Each line of the records that includes "CameraContext" should be found and copied.
Start of Provided data
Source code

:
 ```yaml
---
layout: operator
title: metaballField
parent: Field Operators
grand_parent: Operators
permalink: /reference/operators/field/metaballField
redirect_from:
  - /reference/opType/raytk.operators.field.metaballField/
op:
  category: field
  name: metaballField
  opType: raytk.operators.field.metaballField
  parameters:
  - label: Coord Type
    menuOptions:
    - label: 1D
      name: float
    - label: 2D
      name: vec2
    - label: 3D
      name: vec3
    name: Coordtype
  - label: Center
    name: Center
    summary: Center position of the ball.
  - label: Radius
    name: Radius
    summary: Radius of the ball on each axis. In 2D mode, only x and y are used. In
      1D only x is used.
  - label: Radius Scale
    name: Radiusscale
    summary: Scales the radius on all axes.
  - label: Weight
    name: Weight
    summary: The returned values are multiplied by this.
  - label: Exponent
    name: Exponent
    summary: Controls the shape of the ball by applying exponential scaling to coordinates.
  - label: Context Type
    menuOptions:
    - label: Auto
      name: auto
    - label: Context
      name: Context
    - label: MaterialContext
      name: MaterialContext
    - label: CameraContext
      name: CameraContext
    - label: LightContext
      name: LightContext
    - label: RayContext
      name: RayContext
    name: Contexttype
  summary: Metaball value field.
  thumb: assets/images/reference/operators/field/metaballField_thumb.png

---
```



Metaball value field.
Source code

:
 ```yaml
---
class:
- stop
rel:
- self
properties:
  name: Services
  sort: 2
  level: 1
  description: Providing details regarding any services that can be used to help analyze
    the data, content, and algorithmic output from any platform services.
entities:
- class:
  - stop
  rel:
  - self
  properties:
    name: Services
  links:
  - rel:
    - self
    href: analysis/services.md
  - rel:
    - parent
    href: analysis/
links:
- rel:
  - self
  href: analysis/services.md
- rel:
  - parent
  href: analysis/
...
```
End of Provided data
**Response to the task**.
    - label: CameraContext
      name: CameraContext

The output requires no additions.